Murnane argues that principles of school reform without details are empty. While we think he goes too far, we agree that design details matter. The controlled-choice system in use in San Francisco and Cambridge, Massachusetts, (among others) is one attractive alternative. But we agree with Bill Galston that in some venues, transfers into schools beyond district boundaries would be necessary to achieve socioeconomic integration. It is likely that some programs will have to span metropolitan areas and subdivide them into zones to make transportation feasible. Fanciful? Today, some one-half million students cross school district lines to attend public school. 

Vouchers

Several respondents defend school vouchers against our criticisms.

Galston dismisses the argument that privatization of schools threatens civic integration: “. . . Catholic schools (about half of the the non-public sector) are at least as effective in imparting civic knowledge, skills, and beliefs as are the public schools . . .” He adds that regulation can ensure compliance with civic norms. But if Catholic schools are the gold standard, where will regulation draw the line when schools affiliated with Bob Jones University and the Nation of Islam seek voucher students? Or, if these schools are ineligible, on what principle are Catholic schools acceptable?

Does government regulation of private schools offer the solution? On this question, Galston and Joseph Viteritti offer contradictory opinions. Galston is confident that regulation can ensure a core of common civic values. But Viteritti would do away with any system that “tells poor parents that they can choose the schools their children attend so long as they do not choose schools that the gatekeepers of public policy don’t want them to choose.” The whole thrust of the voucher movement is to remove “the gatekeepers of public policy,” to deregulate and privatize.
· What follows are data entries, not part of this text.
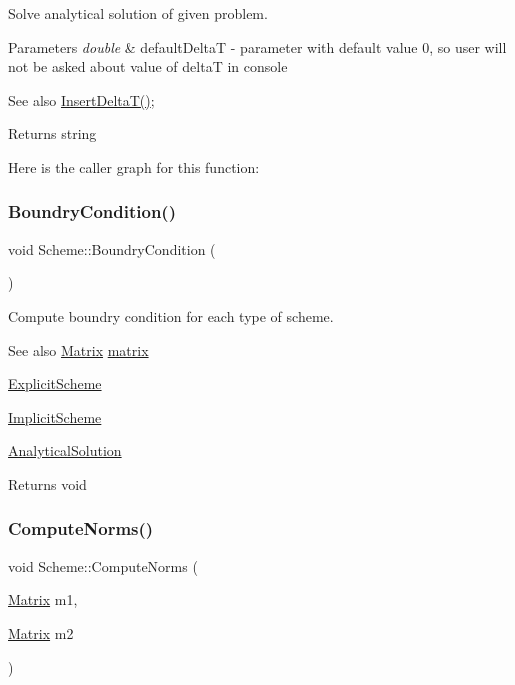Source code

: Solve analytical solution of given problem. 
\begin{DoxyParams}{Parameters}
{\em double} & default\+DeltaT -\/ parameter with default value 0, so user will not be asked about value of deltaT in console \\
\hline
\end{DoxyParams}
\begin{DoxySeeAlso}{See also}
\mbox{\hyperlink{class_scheme_ac5803e4951dc125b274f543d5037c21d}{Insert\+Delta\+T()}}; 
\end{DoxySeeAlso}
\begin{DoxyReturn}{Returns}
string 
\end{DoxyReturn}
Here is the caller graph for this function\+:
\mbox{\label{class_scheme_a36885039937c25f13c8daea654e37b97}} 
\subsubsection{\texorpdfstring{Boundry\+Condition()}{BoundryCondition()}}
{\footnotesize\ttfamily void Scheme\+::\+Boundry\+Condition (\begin{DoxyParamCaption}{ }\end{DoxyParamCaption})\hspace{0.3cm}{\ttfamily [protected]}}

Compute boundry condition for each type of scheme. \begin{DoxySeeAlso}{See also}
\mbox{\hyperlink{class_matrix}{Matrix}} \mbox{\hyperlink{class_scheme_a0e1fb8cb7e062d3f49715445a884f0e8}{matrix}} 

\mbox{\hyperlink{class_explicit_scheme}{Explicit\+Scheme}} 

\mbox{\hyperlink{class_implicit_scheme}{Implicit\+Scheme}} 

\mbox{\hyperlink{class_scheme_a7d3e9f8133a955517471eb7a6fea355f}{Analytical\+Solution}} 
\end{DoxySeeAlso}
\begin{DoxyReturn}{Returns}
void 
\end{DoxyReturn}
\mbox{\label{class_scheme_ae098876d0287ac2bf5220608db2a8468}} 
\subsubsection{\texorpdfstring{Compute\+Norms()}{ComputeNorms()}}
{\footnotesize\ttfamily void Scheme\+::\+Compute\+Norms (\begin{DoxyParamCaption}\item[{\mbox{\hyperlink{class_matrix}{Matrix}}}]{m1,  }\item[{\mbox{\hyperlink{class_matrix}{Matrix}}}]{m2 }\end{DoxyParamCaption})}

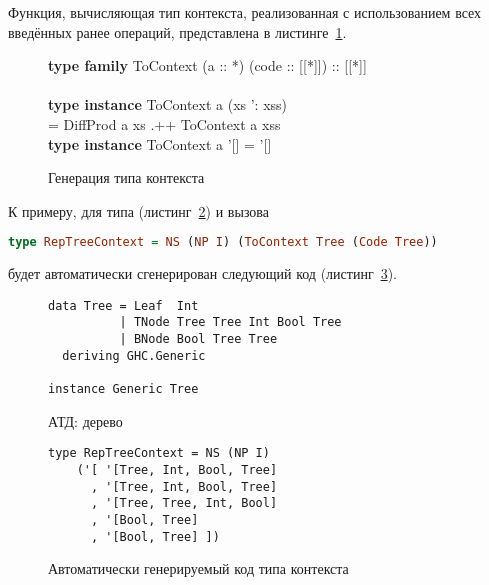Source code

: Функция, вычисляющая тип контекста, реализованная с использованием всех введённых ранее операций, представлена в листинге~\ref{list:to-context}.\newpage
\begin{figure}[h]
\begin{framed}
\ttfamily\small
\textbf{type family} ToContext (a :: *) (code :: [[*]]) :: [[*]]\\
\\
\textbf{type instance} ToContext a (xs ': xss)\\
\ind = DiffProd a xs .++ ToContext a xss\\
\textbf{type instance} ToContext a '[] = '[]
\end{framed}
\caption{Генерация типа контекста}
\label{list:to-context}
\end{figure}

К примеру, для типа  (листинг~\ref{list:tree}) и вызова
\begin{lstlisting}[language=Haskell]
type RepTreeContext = NS (NP I) (ToContext Tree (Code Tree))
\end{lstlisting}
будет автоматически сгенерирован следующий код (листинг~\ref{list:rep-context}).
\begin{figure}[h]
\begin{framed}
\vspace{-0.25cm}
\begin{lstlisting}
data Tree = Leaf  Int
          | TNode Tree Tree Int Bool Tree
          | BNode Bool Tree Tree
  deriving GHC.Generic

instance Generic Tree
\end{lstlisting}
\vspace{-0.25cm}
\end{framed}
\caption{АТД: дерево}
\label{list:tree}
\end{figure}

\begin{figure}[h]
\begin{framed}
\vspace{-0.25cm}
\begin{lstlisting}
type RepTreeContext = NS (NP I)
    ('[ '[Tree, Int, Bool, Tree]
      , '[Tree, Int, Bool, Tree]
      , '[Tree, Tree, Int, Bool]
      , '[Bool, Tree]
      , '[Bool, Tree] ])
\end{lstlisting}
\vspace{-0.25cm}
\end{framed}
\caption{Автоматически генерируемый код типа контекста}
\label{list:rep-context}
\end{figure}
In this atmosphere, what gives Galston confidence that regulation will hold in check the excesses of America’s religious and political fringes, to say nothing of the mendacity of educational hucksters? If the 30 percent of the population that Galston says is poorly served by America’s schools does get vouchers, we suggest that all bets are off as to what the population of private schools might look like in the future, when it would be three times its present size. Besides, if substantial regulation is part of the program, why not simply expand the population of charter schools, which are, by construction, closely regulated and secular? 

Traditional Reform

Amy Hanauer and Reg Weaver argue for traditional reform of neighborhood schools. Though we agree with much of what they say— parental engagement and excellent teaching make for successful schools—overwhelming evidence suggests that neighborhood schools in high-poverty areas have great difficulty achieving such results.
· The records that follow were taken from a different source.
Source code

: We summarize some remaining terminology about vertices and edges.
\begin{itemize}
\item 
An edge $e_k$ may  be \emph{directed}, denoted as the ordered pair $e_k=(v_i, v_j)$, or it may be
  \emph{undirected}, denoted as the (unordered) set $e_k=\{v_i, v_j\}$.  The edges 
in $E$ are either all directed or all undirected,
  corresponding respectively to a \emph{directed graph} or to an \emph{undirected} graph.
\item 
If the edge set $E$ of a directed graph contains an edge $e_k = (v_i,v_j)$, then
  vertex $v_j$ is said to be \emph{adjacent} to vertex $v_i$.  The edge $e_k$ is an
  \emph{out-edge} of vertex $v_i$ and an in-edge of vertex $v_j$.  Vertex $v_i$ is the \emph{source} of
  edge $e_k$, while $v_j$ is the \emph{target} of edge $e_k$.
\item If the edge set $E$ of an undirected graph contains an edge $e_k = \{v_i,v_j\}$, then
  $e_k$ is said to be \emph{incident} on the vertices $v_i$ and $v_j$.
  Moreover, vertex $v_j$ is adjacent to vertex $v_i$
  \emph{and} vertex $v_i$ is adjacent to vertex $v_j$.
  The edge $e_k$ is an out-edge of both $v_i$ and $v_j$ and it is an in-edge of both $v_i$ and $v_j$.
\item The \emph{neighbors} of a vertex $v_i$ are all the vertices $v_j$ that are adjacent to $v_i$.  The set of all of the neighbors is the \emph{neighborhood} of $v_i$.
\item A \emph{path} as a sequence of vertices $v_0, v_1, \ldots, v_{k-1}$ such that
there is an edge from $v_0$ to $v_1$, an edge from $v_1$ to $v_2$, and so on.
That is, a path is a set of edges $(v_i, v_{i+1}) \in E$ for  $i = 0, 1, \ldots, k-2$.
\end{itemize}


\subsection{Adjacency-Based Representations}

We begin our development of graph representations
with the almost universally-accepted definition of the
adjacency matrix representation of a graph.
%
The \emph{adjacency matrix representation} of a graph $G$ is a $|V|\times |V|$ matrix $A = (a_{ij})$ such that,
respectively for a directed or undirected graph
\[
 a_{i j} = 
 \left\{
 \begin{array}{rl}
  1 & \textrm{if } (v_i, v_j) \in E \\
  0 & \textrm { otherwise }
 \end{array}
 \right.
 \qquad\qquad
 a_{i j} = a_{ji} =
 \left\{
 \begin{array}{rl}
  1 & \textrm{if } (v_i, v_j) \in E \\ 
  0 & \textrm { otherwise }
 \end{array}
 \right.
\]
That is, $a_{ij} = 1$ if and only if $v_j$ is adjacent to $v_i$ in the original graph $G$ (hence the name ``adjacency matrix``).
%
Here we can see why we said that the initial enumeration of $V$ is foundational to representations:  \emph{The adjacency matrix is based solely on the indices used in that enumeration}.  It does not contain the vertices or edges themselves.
In contrast, controlled school choice enables every student to go to a school that has many involved parents and good teachers. Choice itself is not our primary goal, but the means to achieve our fundamental goal: equality of educational opportunity through socioeconomic integration.
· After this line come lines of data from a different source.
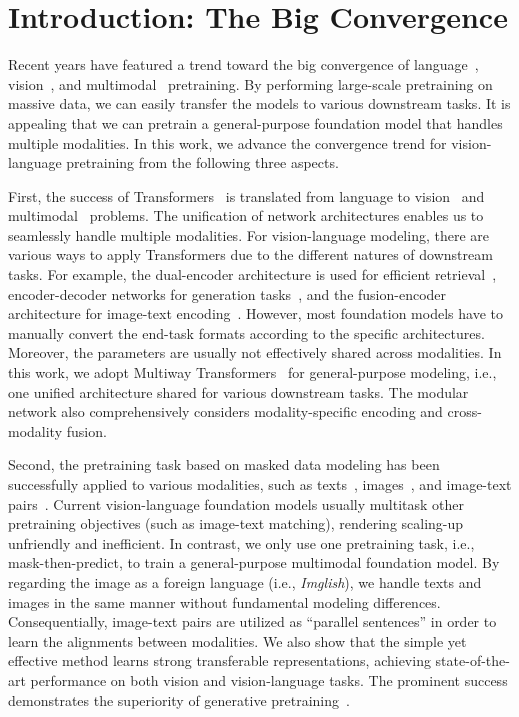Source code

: \documentclass{article}
\newcommand\multiway{Multiway Transformers}
\begin{document}
\section{Introduction: The Big Convergence}
\label{sec:intro}

Recent years have featured a trend toward the big convergence of language~\citep{gpt,bert,unilm}, vision~\citep{beit,beitv2}, and multimodal~\citep{vlmo,clip,coca} pretraining.
By performing large-scale pretraining on massive data, we can easily transfer the models to various downstream tasks.
It is appealing that we can pretrain a general-purpose foundation model that handles multiple modalities.
In this work, we advance the convergence trend for vision-language pretraining from the following three aspects.

First, the success of Transformers~\citep{transformer} is translated from language to vision~\citep{vit} and multimodal~\citep{vilt,vlmo} problems.
The unification of network architectures enables us to seamlessly handle multiple modalities.
For vision-language modeling, there are various ways to apply Transformers due to the different natures of downstream tasks.
For example, the dual-encoder architecture is used for efficient retrieval~\citep{clip}, encoder-decoder networks for generation tasks~\citep{simvlm}, and the fusion-encoder architecture for image-text encoding~\citep{vilt}.
However, most foundation models have to manually convert the end-task formats according to the specific architectures. Moreover, the parameters are usually not effectively shared across modalities.
In this work, we adopt \multiway{}~\citep{vlmo} for general-purpose modeling, i.e., one unified architecture shared for various downstream tasks. The modular network also comprehensively considers modality-specific encoding and cross-modality fusion.

Second, the pretraining task based on masked data modeling has been successfully applied to various modalities, such as texts~\citep{bert}, images~\citep{beit,beitv2}, and image-text pairs~\citep{vlbeit}.
Current vision-language foundation models usually multitask other pretraining objectives (such as image-text matching), rendering scaling-up unfriendly and inefficient.
In contrast, we only use one pretraining task, i.e., mask-then-predict, to train a general-purpose multimodal foundation model.
By regarding the image as a foreign language (i.e., \textit{Imglish}), we handle texts and images in the same manner without fundamental modeling differences.
Consequentially, image-text pairs are utilized as ``parallel sentences'' in order to learn the alignments between modalities.
We also show that the simple yet effective method learns strong transferable representations, achieving state-of-the-art performance on both vision and vision-language tasks.
The prominent success demonstrates the superiority of generative pretraining~\citep{bert,beit}.
\end{document}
The role of money in solving the problem of educational inequality arises repeatedly in these comments. We are amused by Viteritti’s explanation of the weak record of voucher programs so far: they are underfunded. This is essentially the same reason Hanauer and Weaver give for the failure of neighborhood schools in high-poverty neighborhoods. More money surely could permit smaller classes, higher teacher salaries and other valuable reforms. Murnane notes that there is some level of focused spending at which it becomes attractive to work with high concentrations of low-income children. But 40 years of social-science research suggests that increased spending alone cannot solve the problem of educational inequality. 

Cambridge

So too, four decades of research, dating back to the Coleman Report of 1966, firmly establishes that the achievement of any given student is significantly affected by the social class of his student body. Cambridge’s public schools have not performed particularly well, as Murnane points out, but this only underlines the significance of socioeconomic integration. Until September 2002, the district’s controlled-choice program promoted integration by race but left large socioeconomic disparities, as upper-middle-class white and black students clustered at certain schools while low-income students clustered at others. It was the very failure of racial integration alone to raise achievement that in large measure prompted Cambridge to focus on socioeconomic integration. 

Testing and Tracking

Deborah Meier chides us for entering the discussion of the effect of vouchers on test scores. She emphasizes, as we tried to as well, that much of what education is about—building citizenship, character, and humanity—is not measured by standardized test results. But testing can both provide an incentive to teach the essential skills of literacy and numeracy and give some indication (albeit incomplete) of the success of that enterprise. Excessive reliance on testing, however, not only diverts attention and teaching resources away from important goals and subjects that are not tested, it motivates those whose work is being assessed to manipulate outcomes by diverting the weakest students away from high stake tests.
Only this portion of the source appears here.